_Your objective:_
Copy each entry below exactly as it appears.

------ Available data

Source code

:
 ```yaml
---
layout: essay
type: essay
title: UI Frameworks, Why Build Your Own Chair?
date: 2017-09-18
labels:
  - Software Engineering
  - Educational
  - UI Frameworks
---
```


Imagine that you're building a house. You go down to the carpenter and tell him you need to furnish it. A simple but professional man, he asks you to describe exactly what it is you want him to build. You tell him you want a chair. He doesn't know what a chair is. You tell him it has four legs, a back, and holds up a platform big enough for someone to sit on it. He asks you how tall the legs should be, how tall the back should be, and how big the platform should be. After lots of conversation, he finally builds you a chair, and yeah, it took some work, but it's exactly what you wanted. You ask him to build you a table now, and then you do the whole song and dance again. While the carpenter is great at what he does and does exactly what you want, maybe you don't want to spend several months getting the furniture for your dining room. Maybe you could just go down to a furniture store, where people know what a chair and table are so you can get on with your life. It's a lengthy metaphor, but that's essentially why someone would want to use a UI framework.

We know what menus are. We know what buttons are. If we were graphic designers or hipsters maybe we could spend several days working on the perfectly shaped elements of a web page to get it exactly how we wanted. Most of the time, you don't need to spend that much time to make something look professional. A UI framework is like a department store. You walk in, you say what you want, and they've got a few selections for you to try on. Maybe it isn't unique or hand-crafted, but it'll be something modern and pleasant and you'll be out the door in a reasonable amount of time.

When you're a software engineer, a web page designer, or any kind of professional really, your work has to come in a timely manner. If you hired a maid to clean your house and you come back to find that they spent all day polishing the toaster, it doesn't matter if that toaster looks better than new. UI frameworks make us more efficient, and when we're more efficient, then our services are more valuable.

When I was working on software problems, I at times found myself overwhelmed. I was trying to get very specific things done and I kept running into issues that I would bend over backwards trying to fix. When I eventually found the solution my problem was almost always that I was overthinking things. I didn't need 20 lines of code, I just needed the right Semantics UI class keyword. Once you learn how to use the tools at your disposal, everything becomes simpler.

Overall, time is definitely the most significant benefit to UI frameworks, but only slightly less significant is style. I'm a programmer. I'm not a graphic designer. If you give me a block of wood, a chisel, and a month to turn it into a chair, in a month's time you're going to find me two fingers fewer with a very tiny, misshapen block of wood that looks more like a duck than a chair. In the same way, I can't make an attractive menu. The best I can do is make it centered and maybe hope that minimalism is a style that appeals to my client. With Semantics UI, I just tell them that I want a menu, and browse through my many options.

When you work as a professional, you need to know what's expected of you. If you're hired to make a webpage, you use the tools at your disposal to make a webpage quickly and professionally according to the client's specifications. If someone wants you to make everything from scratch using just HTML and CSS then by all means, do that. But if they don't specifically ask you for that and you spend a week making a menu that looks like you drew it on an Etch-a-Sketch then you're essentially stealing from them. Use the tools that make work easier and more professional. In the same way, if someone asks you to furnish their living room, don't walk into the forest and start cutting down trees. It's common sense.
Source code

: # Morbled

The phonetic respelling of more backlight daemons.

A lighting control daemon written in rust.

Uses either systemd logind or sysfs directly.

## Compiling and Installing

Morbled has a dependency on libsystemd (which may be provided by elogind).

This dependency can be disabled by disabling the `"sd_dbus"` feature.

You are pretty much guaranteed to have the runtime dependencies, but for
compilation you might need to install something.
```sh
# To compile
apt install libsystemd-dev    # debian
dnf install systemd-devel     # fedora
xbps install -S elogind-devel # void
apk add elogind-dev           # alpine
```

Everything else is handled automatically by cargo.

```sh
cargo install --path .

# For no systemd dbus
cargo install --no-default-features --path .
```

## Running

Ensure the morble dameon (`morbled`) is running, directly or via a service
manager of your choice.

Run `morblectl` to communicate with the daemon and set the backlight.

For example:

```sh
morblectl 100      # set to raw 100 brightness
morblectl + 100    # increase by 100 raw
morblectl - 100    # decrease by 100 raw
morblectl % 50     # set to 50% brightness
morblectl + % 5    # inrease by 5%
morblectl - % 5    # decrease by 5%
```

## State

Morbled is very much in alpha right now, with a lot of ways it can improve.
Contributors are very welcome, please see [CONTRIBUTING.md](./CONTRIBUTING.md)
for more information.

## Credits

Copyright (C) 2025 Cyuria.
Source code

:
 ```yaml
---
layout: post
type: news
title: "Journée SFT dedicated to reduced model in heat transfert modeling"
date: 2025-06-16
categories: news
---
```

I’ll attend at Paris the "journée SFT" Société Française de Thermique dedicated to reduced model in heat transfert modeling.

------------

_Output:_
Source code

:
 ```yaml
---
layout: essay
type: essay
title: UI Frameworks, Why Build Your Own Chair?
date: 2017-09-18
labels:
  - Software Engineering
  - Educational
  - UI Frameworks
---
```


Imagine that you're building a house. You go down to the carpenter and tell him you need to furnish it. A simple but professional man, he asks you to describe exactly what it is you want him to build. You tell him you want a chair. He doesn't know what a chair is. You tell him it has four legs, a back, and holds up a platform big enough for someone to sit on it. He asks you how tall the legs should be, how tall the back should be, and how big the platform should be. After lots of conversation, he finally builds you a chair, and yeah, it took some work, but it's exactly what you wanted. You ask him to build you a table now, and then you do the whole song and dance again. While the carpenter is great at what he does and does exactly what you want, maybe you don't want to spend several months getting the furniture for your dining room. Maybe you could just go down to a furniture store, where people know what a chair and table are so you can get on with your life. It's a lengthy metaphor, but that's essentially why someone would want to use a UI framework.

We know what menus are. We know what buttons are. If we were graphic designers or hipsters maybe we could spend several days working on the perfectly shaped elements of a web page to get it exactly how we wanted. Most of the time, you don't need to spend that much time to make something look professional. A UI framework is like a department store. You walk in, you say what you want, and they've got a few selections for you to try on. Maybe it isn't unique or hand-crafted, but it'll be something modern and pleasant and you'll be out the door in a reasonable amount of time.

When you're a software engineer, a web page designer, or any kind of professional really, your work has to come in a timely manner. If you hired a maid to clean your house and you come back to find that they spent all day polishing the toaster, it doesn't matter if that toaster looks better than new. UI frameworks make us more efficient, and when we're more efficient, then our services are more valuable.

When I was working on software problems, I at times found myself overwhelmed. I was trying to get very specific things done and I kept running into issues that I would bend over backwards trying to fix. When I eventually found the solution my problem was almost always that I was overthinking things. I didn't need 20 lines of code, I just needed the right Semantics UI class keyword. Once you learn how to use the tools at your disposal, everything becomes simpler.

Overall, time is definitely the most significant benefit to UI frameworks, but only slightly less significant is style. I'm a programmer. I'm not a graphic designer. If you give me a block of wood, a chisel, and a month to turn it into a chair, in a month's time you're going to find me two fingers fewer with a very tiny, misshapen block of wood that looks more like a duck than a chair. In the same way, I can't make an attractive menu. The best I can do is make it centered and maybe hope that minimalism is a style that appeals to my client. With Semantics UI, I just tell them that I want a menu, and browse through my many options.

When you work as a professional, you need to know what's expected of you. If you're hired to make a webpage, you use the tools at your disposal to make a webpage quickly and professionally according to the client's specifications. If someone wants you to make everything from scratch using just HTML and CSS then by all means, do that. But if they don't specifically ask you for that and you spend a week making a menu that looks like you drew it on an Etch-a-Sketch then you're essentially stealing from them. Use the tools that make work easier and more professional. In the same way, if someone asks you to furnish their living room, don't walk into the forest and start cutting down trees. It's common sense.
Source code

: # Morbled

The phonetic respelling of more backlight daemons.

A lighting control daemon written in rust.

Uses either systemd logind or sysfs directly.

## Compiling and Installing

Morbled has a dependency on libsystemd (which may be provided by elogind).

This dependency can be disabled by disabling the `"sd_dbus"` feature.

You are pretty much guaranteed to have the runtime dependencies, but for
compilation you might need to install something.
```sh
# To compile
apt install libsystemd-dev    # debian
dnf install systemd-devel     # fedora
xbps install -S elogind-devel # void
apk add elogind-dev           # alpine
```

Everything else is handled automatically by cargo.

```sh
cargo install --path .

# For no systemd dbus
cargo install --no-default-features --path .
```

## Running

Ensure the morble dameon (`morbled`) is running, directly or via a service
manager of your choice.

Run `morblectl` to communicate with the daemon and set the backlight.

For example:

```sh
morblectl 100      # set to raw 100 brightness
morblectl + 100    # increase by 100 raw
morblectl - 100    # decrease by 100 raw
morblectl % 50     # set to 50% brightness
morblectl + % 5    # inrease by 5%
morblectl - % 5    # decrease by 5%
```

## State

Morbled is very much in alpha right now, with a lot of ways it can improve.
Contributors are very welcome, please see [CONTRIBUTING.md](./CONTRIBUTING.md)
for more information.

## Credits

Copyright (C) 2025 Cyuria.
Source code

:
 ```yaml
---
layout: post
type: news
title: "Journée SFT dedicated to reduced model in heat transfert modeling"
date: 2025-06-16
categories: news
---
```

I’ll attend at Paris the "journée SFT" Société Française de Thermique dedicated to reduced model in heat transfert modeling.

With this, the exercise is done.